Directions for this task: Copy all records verbatim, images excluded.

>>

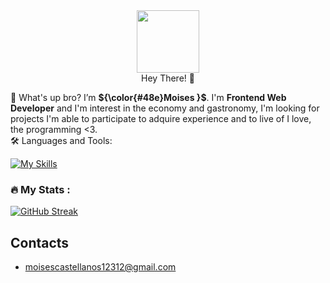 <div id="header" align="center">
  <img src="https://media.giphy.com/media/M9gbBd9nbDrOTu1Mqx/giphy.gif" width="100"/>
  <br/>
  <span>Hey There! 👋</span>
</div>



 👋 What's up bro? I’m <strong>${\color{#48e}Moises }$</strong>.
  I'm **Frontend Web Developer** and I'm interest in the economy and gastronomy,  I'm looking for projects I'm able to participate to adquire experience and to live of I love, the programming <3.<br/>
🛠️ Languages and Tools:

  [![My Skills](https://skillicons.dev/icons?i=js,html,css,react,next,webpack,vite,vercel)](https://skillicons.dev)


### :fire: My Stats :
[![GitHub Streak](https://streak-stats.demolab.com?user=SirFrey&theme=monokai&hide_border=true&mode=weekly)](https://git.io/streak-stats)
## Contacts
- moisescastellanos12312@gmail.com
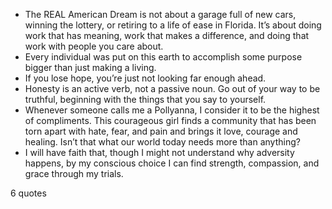  - The REAL American Dream is not about a garage full of new cars, winning the lottery, or retiring to a life of ease in Florida. It’s about doing work that has meaning, work that makes a difference, and doing that work with people you care about.
 - Every individual was put on this earth to accomplish some purpose bigger than just making a living.
 - If you lose hope, you’re just not looking far enough ahead.
 - Honesty is an active verb, not a passive noun. Go out of your way to be truthful, beginning with the things that you say to yourself.
 - Whenever someone calls me a Pollyanna, I consider it to be the highest of compliments. This courageous girl finds a community that has been torn apart with hate, fear, and pain and brings it love, courage and healing. Isn’t that what our world today needs more than anything?
 - I will have faith that, though I might not understand why adversity happens, by my conscious choice I can find strength, compassion, and grace through my trials.

6 quotes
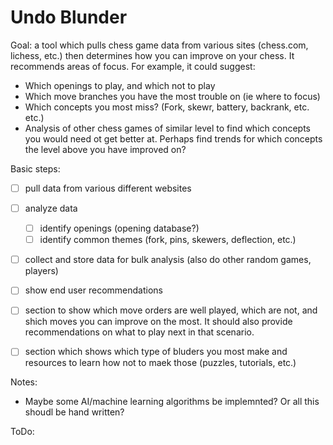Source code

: # Undo Blunder

Goal: a tool which pulls chess game data from various sites (chess.com, lichess, etc.) then determines how you can improve on your chess. It recommends areas of focus. For example, it could suggest:
 
* Which openings to play, and which not to play 
* Which move branches you have the most trouble on (ie where to focus)
* Which concepts you most miss? (Fork, skewr, battery, backrank, etc. etc.)
* Analysis of other chess games of similar level to find which concepts you would need ot get better at. Perhaps find trends for which concepts the level above you have improved on?

Basic steps:

- [ ] pull data from various different websites
- [ ] analyze data
  - [ ] identify openings (opening database?)
  - [ ] identify common themes (fork, pins, skewers, deflection, etc.)
- [ ] collect and store data for bulk analysis (also do other random games, players)
- [ ] show end user recommendations
- [ ] section to show which move orders are well played, which are not, and shich moves you can improve on the most. It should also provide recommendations on what to play next in that scenario. 
- [ ] section which shows which type of bluders you most make and resources to learn how not to maek those (puzzles, tutorials, etc.)


Notes:

* Maybe some AI/machine learning algorithms be implemnted? Or all this shoudl be hand written?

ToDo:

 
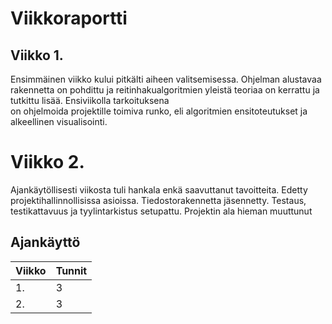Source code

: # Viikkoraportti 

## Viikko 1. 

Ensimmäinen viikko kului pitkälti aiheen valitsemisessa. Ohjelman alustavaa rakennetta on pohdittu 
ja reitinhakualgoritmien yleistä teoriaa on kerrattu ja tutkittu lisää. Ensiviikolla tarkoituksena  
on ohjelmoida projektille toimiva runko, eli algoritmien ensitoteutukset ja alkeellinen visualisointi.

# Viikko 2.

Ajankäytöllisesti viikosta tuli hankala enkä saavuttanut tavoitteita. Edetty projektihallinnollisissa asioissa. 
Tiedostorakennetta jäsennetty. Testaus, testikattavuus ja tyylintarkistus setupattu. Projektin ala hieman muuttunut

## Ajankäyttö

| Viikko | Tunnit |
|--- | --- |
| 1. | 3 |
| 2. | 3 |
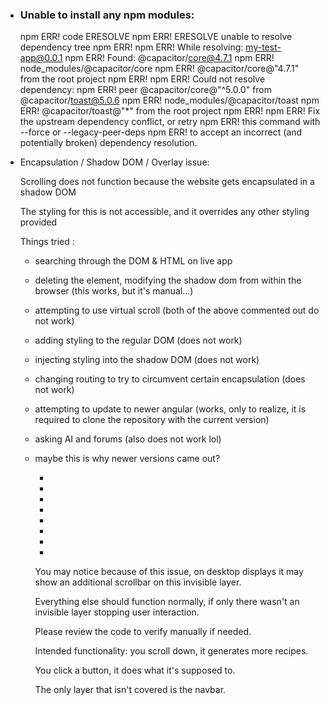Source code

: - ### Unable to install any npm modules:

  npm ERR! code ERESOLVE
  npm ERR! ERESOLVE unable to resolve dependency tree
  npm ERR!
  npm ERR! While resolving: my-test-app@0.0.1
  npm ERR! Found: @capacitor/core@4.7.1
  npm ERR! node_modules/@capacitor/core
  npm ERR!   @capacitor/core@"4.7.1" from the root project
  npm ERR!
  npm ERR! Could not resolve dependency:
  npm ERR! peer @capacitor/core@"^5.0.0" from @capacitor/toast@5.0.6
  npm ERR! node_modules/@capacitor/toast
  npm ERR!   @capacitor/toast@"*" from the root project
  npm ERR!
  npm ERR! Fix the upstream dependency conflict, or retry
  npm ERR! this command with --force or --legacy-peer-deps
  npm ERR! to accept an incorrect (and potentially broken) dependency resolution.


- Encapsulation / Shadow DOM / Overlay issue:

  Scrolling does not function because the website gets encapsulated in a shadow DOM

  The styling for this is not accessible, and it overrides any other styling provided

  Things tried :

  - searching through the DOM & HTML on live app
  - deleting the element, modifying the shadow dom from within the browser (this works, but it's manual...)
  - attempting to use virtual scroll (both of the above commented out do not work)
  - adding styling to the regular DOM (does not work)
  - injecting styling into the shadow DOM (does not work)
  - changing routing to try to circumvent certain encapsulation (does not work)
  - attempting to update to newer angular (works, only to realize, it is required to clone the repository with the current version)
  - asking AI and forums (also does not work lol)
  - maybe this is why newer versions came out?

    -

    -

    -

    -

    -

    -

    -

    -

    You may notice because of this issue, on desktop displays it may show an additional scrollbar on this invisible layer.

    Everything else should function normally, if only there wasn't an invisible layer stopping user interaction.

    Please review the code to verify manually if needed.

    Intended functionality: you scroll down, it generates more recipes.

    You click a button, it does what it's supposed to.

    The only layer that isn't covered is the navbar.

<<

Response to the exercise:
 <div id="header" align="center">
  <img src="https://media.giphy.com/media/M9gbBd9nbDrOTu1Mqx/giphy.gif" width="100"/>
  <br/>
  <span>Hey There! 👋</span>
</div>



 👋 What's up bro? I’m <strong>${\color{#48e}Moises }$</strong>.
  I'm **Frontend Web Developer** and I'm interest in the economy and gastronomy,  I'm looking for projects I'm able to participate to adquire experience and to live of I love, the programming <3.<br/>
🛠️ Languages and Tools:

  [![My Skills](https://skillicons.dev/icons?i=js,html,css,react,next,webpack,vite,vercel)](https://skillicons.dev)


### :fire: My Stats :
[![GitHub Streak](https://streak-stats.demolab.com?user=SirFrey&theme=monokai&hide_border=true&mode=weekly)](https://git.io/streak-stats)
## Contacts
- moisescastellanos12312@gmail.com
  - The REAL American Dream is not about a garage full of new cars, winning the lottery, or retiring to a life of ease in Florida. It’s about doing work that has meaning, work that makes a difference, and doing that work with people you care about.
 - Every individual was put on this earth to accomplish some purpose bigger than just making a living.
 - If you lose hope, you’re just not looking far enough ahead.
 - Honesty is an active verb, not a passive noun. Go out of your way to be truthful, beginning with the things that you say to yourself.
 - Whenever someone calls me a Pollyanna, I consider it to be the highest of compliments. This courageous girl finds a community that has been torn apart with hate, fear, and pain and brings it love, courage and healing. Isn’t that what our world today needs more than anything?
 - I will have faith that, though I might not understand why adversity happens, by my conscious choice I can find strength, compassion, and grace through my trials.

6 quotes
Source code

: # Undo Blunder

Goal: a tool which pulls chess game data from various sites (chess.com, lichess, etc.) then determines how you can improve on your chess. It recommends areas of focus. For example, it could suggest:
 
* Which openings to play, and which not to play 
* Which move branches you have the most trouble on (ie where to focus)
* Which concepts you most miss? (Fork, skewr, battery, backrank, etc. etc.)
* Analysis of other chess games of similar level to find which concepts you would need ot get better at. Perhaps find trends for which concepts the level above you have improved on?

Basic steps:

- [ ] pull data from various different websites
- [ ] analyze data
  - [ ] identify openings (opening database?)
  - [ ] identify common themes (fork, pins, skewers, deflection, etc.)
- [ ] collect and store data for bulk analysis (also do other random games, players)
- [ ] show end user recommendations
- [ ] section to show which move orders are well played, which are not, and shich moves you can improve on the most. It should also provide recommendations on what to play next in that scenario. 
- [ ] section which shows which type of bluders you most make and resources to learn how not to maek those (puzzles, tutorials, etc.)


Notes:

* Maybe some AI/machine learning algorithms be implemnted? Or all this shoudl be hand written?

ToDo:

 
Source code

: # Viikkoraportti 

## Viikko 1. 

Ensimmäinen viikko kului pitkälti aiheen valitsemisessa. Ohjelman alustavaa rakennetta on pohdittu 
ja reitinhakualgoritmien yleistä teoriaa on kerrattu ja tutkittu lisää. Ensiviikolla tarkoituksena  
on ohjelmoida projektille toimiva runko, eli algoritmien ensitoteutukset ja alkeellinen visualisointi.

# Viikko 2.

Ajankäytöllisesti viikosta tuli hankala enkä saavuttanut tavoitteita. Edetty projektihallinnollisissa asioissa. 
Tiedostorakennetta jäsennetty. Testaus, testikattavuus ja tyylintarkistus setupattu. Projektin ala hieman muuttunut

## Ajankäyttö

| Viikko | Tunnit |
|--- | --- |
| 1. | 3 |
| 2. | 3 |
Source code

: - ### Unable to install any npm modules:

  npm ERR! code ERESOLVE
  npm ERR! ERESOLVE unable to resolve dependency tree
  npm ERR!
  npm ERR! While resolving: my-test-app@0.0.1
  npm ERR! Found: @capacitor/core@4.7.1
  npm ERR! node_modules/@capacitor/core
  npm ERR!   @capacitor/core@"4.7.1" from the root project
  npm ERR!
  npm ERR! Could not resolve dependency:
  npm ERR! peer @capacitor/core@"^5.0.0" from @capacitor/toast@5.0.6
  npm ERR! node_modules/@capacitor/toast
  npm ERR!   @capacitor/toast@"*" from the root project
  npm ERR!
  npm ERR! Fix the upstream dependency conflict, or retry
  npm ERR! this command with --force or --legacy-peer-deps
  npm ERR! to accept an incorrect (and potentially broken) dependency resolution.


- Encapsulation / Shadow DOM / Overlay issue:

  Scrolling does not function because the website gets encapsulated in a shadow DOM

  The styling for this is not accessible, and it overrides any other styling provided

  Things tried :

  - searching through the DOM & HTML on live app
  - deleting the element, modifying the shadow dom from within the browser (this works, but it's manual...)
  - attempting to use virtual scroll (both of the above commented out do not work)
  - adding styling to the regular DOM (does not work)
  - injecting styling into the shadow DOM (does not work)
  - changing routing to try to circumvent certain encapsulation (does not work)
  - attempting to update to newer angular (works, only to realize, it is required to clone the repository with the current version)
  - asking AI and forums (also does not work lol)
  - maybe this is why newer versions came out?

    -

    -

    -

    -

    -

    -

    -

    -

    You may notice because of this issue, on desktop displays it may show an additional scrollbar on this invisible layer.

    Everything else should function normally, if only there wasn't an invisible layer stopping user interaction.

    Please review the code to verify manually if needed.

    Intended functionality: you scroll down, it generates more recipes.

    You click a button, it does what it's supposed to.

    The only layer that isn't covered is the navbar.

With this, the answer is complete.